WHAT IS REQUIRED: The answer must consist only of the lines from the line with "loss evolution during" to the line with "As in the Activity", both included, exactly as they stand below.

------ EXTRACTED INFORMATION ------

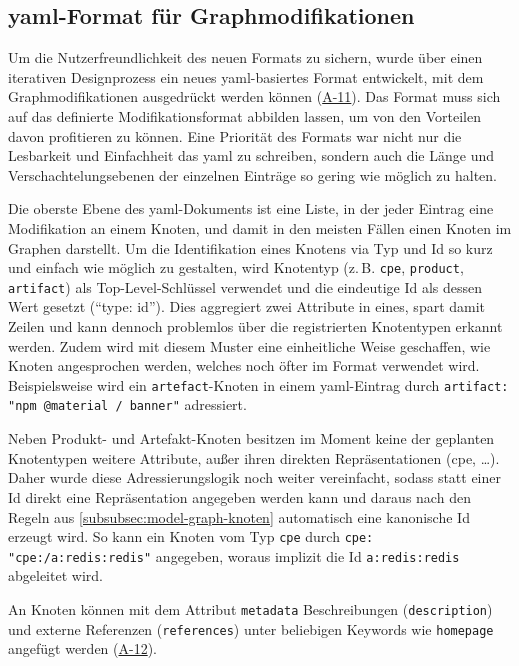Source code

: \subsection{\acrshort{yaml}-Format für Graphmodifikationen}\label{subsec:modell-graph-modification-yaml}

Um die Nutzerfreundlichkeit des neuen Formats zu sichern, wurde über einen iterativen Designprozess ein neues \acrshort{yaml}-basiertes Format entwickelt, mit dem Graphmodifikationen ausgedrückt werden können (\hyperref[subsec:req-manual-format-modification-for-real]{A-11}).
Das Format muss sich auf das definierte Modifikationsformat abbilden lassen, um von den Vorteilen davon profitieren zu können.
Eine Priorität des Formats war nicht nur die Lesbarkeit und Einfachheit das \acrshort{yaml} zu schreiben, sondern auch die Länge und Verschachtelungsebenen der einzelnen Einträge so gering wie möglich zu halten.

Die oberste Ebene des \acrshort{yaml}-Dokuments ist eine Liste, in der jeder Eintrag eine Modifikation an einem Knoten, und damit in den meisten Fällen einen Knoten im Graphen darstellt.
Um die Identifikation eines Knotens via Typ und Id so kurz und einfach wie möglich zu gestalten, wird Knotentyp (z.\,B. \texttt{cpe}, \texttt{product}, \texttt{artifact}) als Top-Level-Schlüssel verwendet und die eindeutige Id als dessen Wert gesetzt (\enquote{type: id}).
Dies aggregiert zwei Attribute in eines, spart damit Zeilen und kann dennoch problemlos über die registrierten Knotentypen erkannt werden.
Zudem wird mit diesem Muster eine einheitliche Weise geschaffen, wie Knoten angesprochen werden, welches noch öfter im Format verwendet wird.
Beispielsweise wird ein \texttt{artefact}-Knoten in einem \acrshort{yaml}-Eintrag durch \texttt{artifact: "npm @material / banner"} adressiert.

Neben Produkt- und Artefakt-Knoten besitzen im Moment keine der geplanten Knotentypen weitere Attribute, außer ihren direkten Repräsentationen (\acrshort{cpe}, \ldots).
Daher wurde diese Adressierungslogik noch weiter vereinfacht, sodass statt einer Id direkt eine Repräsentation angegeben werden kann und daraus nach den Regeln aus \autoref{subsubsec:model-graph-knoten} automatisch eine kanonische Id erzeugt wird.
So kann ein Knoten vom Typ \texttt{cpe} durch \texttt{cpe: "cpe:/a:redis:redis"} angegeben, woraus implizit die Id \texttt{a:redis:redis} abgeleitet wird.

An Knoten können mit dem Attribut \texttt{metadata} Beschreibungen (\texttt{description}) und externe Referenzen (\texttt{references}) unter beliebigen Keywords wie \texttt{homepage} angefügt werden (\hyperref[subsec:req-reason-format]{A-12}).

------
------ EXTRACTED INFORMATION ------

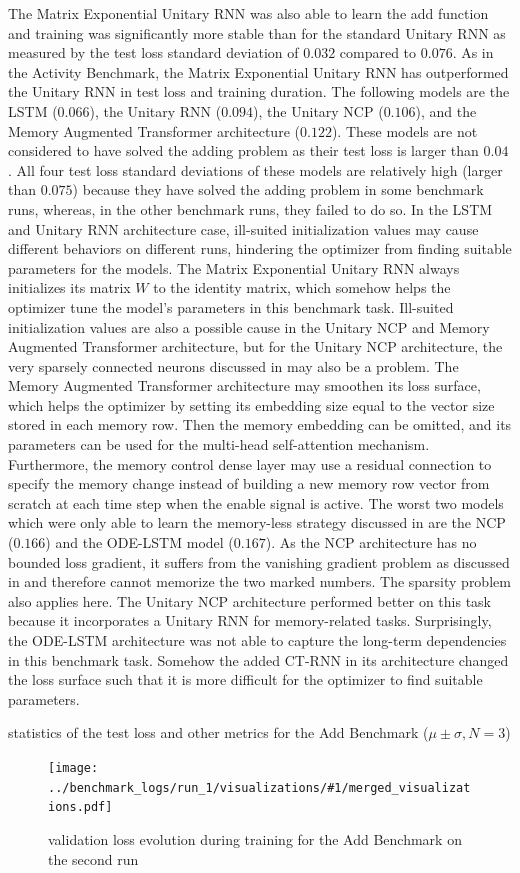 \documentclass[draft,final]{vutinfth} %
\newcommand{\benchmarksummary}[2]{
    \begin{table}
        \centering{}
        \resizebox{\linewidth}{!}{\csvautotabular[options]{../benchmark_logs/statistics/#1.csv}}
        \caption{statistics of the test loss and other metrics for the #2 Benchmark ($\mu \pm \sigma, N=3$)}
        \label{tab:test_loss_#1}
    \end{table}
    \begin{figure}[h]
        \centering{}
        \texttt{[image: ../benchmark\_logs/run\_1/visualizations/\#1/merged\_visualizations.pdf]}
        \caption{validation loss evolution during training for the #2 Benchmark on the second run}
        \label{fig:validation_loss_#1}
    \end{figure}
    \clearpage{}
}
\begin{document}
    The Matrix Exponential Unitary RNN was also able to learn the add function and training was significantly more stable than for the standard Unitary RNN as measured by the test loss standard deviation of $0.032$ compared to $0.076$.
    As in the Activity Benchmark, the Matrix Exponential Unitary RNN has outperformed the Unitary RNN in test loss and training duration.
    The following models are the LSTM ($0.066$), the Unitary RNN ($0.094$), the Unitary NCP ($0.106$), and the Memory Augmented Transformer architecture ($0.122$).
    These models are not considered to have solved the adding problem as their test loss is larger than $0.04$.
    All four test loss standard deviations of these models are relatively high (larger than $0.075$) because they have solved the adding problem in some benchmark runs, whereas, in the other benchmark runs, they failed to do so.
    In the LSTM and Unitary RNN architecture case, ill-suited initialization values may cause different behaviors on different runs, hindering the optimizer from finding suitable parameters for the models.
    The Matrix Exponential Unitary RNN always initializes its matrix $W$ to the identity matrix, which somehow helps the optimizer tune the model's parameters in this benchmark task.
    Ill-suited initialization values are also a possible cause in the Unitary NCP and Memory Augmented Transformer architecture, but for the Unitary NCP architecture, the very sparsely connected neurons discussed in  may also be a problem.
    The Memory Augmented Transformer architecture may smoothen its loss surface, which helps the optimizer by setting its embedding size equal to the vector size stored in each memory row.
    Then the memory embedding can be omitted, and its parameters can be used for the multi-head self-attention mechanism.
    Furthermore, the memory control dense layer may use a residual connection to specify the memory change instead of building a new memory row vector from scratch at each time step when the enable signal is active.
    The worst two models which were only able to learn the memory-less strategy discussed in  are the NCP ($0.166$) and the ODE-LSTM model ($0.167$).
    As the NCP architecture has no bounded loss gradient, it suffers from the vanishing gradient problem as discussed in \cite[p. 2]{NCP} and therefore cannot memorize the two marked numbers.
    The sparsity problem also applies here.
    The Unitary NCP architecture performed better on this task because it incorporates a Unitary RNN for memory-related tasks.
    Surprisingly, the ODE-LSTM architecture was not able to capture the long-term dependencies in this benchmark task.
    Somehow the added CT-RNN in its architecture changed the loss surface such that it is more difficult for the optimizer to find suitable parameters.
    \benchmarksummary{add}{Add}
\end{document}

------

EXERCISE SOLUTION:
        \caption{validation loss evolution during training for the #2 Benchmark on the second run}
        \label{fig:validation_loss_#1}
    \end{figure}
    \clearpage{}
}
\begin{document}
    The Matrix Exponential Unitary RNN was also able to learn the add function and training was significantly more stable than for the standard Unitary RNN as measured by the test loss standard deviation of $0.032$ compared to $0.076$.
    As in the Activity Benchmark, the Matrix Exponential Unitary RNN has outperformed the Unitary RNN in test loss and training duration.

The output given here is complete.